X_{n}\stackrel{P}{\to}X: P\{||X_{n}-X||>\epsilon\}\to0 for any fixed \epsilon>0.

2. Convergence with Probability 1, is kind of pointwise convergence in real analysis, it is also called almost surely convergence in the measure theory.
X_{n}\stackrel{a.s.}{\to}X: if P\{X_{n}\to X\}=1 or P\{X_{n}\nrightarrow X\}=0.

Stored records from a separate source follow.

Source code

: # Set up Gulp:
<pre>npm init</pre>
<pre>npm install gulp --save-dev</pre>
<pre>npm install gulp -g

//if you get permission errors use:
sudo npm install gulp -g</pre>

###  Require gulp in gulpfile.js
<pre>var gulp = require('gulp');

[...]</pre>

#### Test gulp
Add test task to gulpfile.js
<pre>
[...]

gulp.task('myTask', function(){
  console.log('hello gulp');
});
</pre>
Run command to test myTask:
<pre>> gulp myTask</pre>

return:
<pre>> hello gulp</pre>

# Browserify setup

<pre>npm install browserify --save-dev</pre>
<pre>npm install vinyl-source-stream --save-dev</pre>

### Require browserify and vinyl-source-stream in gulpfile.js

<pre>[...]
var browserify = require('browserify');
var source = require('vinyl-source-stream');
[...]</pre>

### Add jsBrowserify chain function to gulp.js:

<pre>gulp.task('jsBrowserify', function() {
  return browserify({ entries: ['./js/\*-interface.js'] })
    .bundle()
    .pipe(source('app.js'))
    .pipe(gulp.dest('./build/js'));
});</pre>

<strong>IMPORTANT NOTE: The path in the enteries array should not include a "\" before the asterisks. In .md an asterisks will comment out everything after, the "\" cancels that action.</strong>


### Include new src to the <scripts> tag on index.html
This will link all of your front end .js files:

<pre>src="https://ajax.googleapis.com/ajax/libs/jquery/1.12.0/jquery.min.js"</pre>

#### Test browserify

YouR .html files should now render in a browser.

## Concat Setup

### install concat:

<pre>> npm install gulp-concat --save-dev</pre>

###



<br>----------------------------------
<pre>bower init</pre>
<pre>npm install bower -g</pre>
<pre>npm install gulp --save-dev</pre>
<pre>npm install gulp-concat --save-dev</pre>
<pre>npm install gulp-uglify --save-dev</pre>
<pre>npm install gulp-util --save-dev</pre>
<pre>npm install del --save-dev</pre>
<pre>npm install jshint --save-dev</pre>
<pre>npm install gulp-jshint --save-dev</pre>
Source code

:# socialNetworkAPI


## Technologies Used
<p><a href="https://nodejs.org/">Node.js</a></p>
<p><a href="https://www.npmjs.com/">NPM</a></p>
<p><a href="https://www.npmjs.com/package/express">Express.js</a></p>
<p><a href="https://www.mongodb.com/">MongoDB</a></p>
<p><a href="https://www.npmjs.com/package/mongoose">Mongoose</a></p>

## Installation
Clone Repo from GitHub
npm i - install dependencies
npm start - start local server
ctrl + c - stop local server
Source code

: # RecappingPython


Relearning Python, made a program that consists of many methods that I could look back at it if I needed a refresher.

Convergence in Probability is weaker than Convergence with Probability 1, as stated below:

Theorem: X_{n}\stackrel{a.s.}{\to}X\Rightarrow X_{n}\stackrel{P}{\to}X

Proof: \{X_{n}\to X\}={\omega: for each \epsilon>0 there exists an N(\omega)>0 such that ||X_{k}(\omega)-X(\omega)||\leq\epsilon for all k>N(\omega)}

={\cap_{\epsilon>0}{\omega: there exists an N(\omega)>0 such that ||X_{k}(\omega)-X(\omega)||\leq\epsilon for all k>N(\omega)}}

={\cap_{\epsilon>0}\cup_{n=1}^{\infty}{\omega: ||X_{k}(\omega)-X(\omega)||\leq\epsilon for all k>N(\omega)}}

={\cap_{\epsilon>0}\cup_{n=1}^{\infty}\cap_{k>n}{\omega: ||X_{k}(\omega)-X(\omega)||\leq\epsilon}}

So X_{n}\stackrel{a.s.}{\to}X\Longleftrightarrow P\{X_{n}\to X\}=1

\Longleftrightarrow P\{\cap_{\epsilon>0}\cup_{n=1}^{\infty}\cap_{k>n}\{\omega:||X_{k}(\omega)-X(\omega)||\leq\epsilon\}\}=1

\Longleftrightarrow P\{\cup_{n=1}^{\infty}\cap_{k>n}\{\omega:||X_{k}(\omega)-X(\omega)||\leq\epsilon\}\}=1 for all \epsilon>0

\Longleftrightarrow\lim_{n\to\infty}P\{\cap_{k>n}\{\omega:||X_{k}(\omega)-X(\omega)||\leq\epsilon\}\}=1 for all \epsilon>0

\Longleftrightarrow\lim_{n\to\infty}P\{\cup_{k>n}\{\omega:||X_{k}(\omega)-X(\omega)||>\epsilon\}\}=0 for all \epsilon>0

\Rightarrow\lim_{n\to\infty}P\{||X_{n}-X||>\epsilon\}=0 for all \epsilon>0, or P\{||X_{n}-X||>\epsilon\}\to0 for any fixed \epsilon>0, that is X_{n}\stackrel{P}{\to}X.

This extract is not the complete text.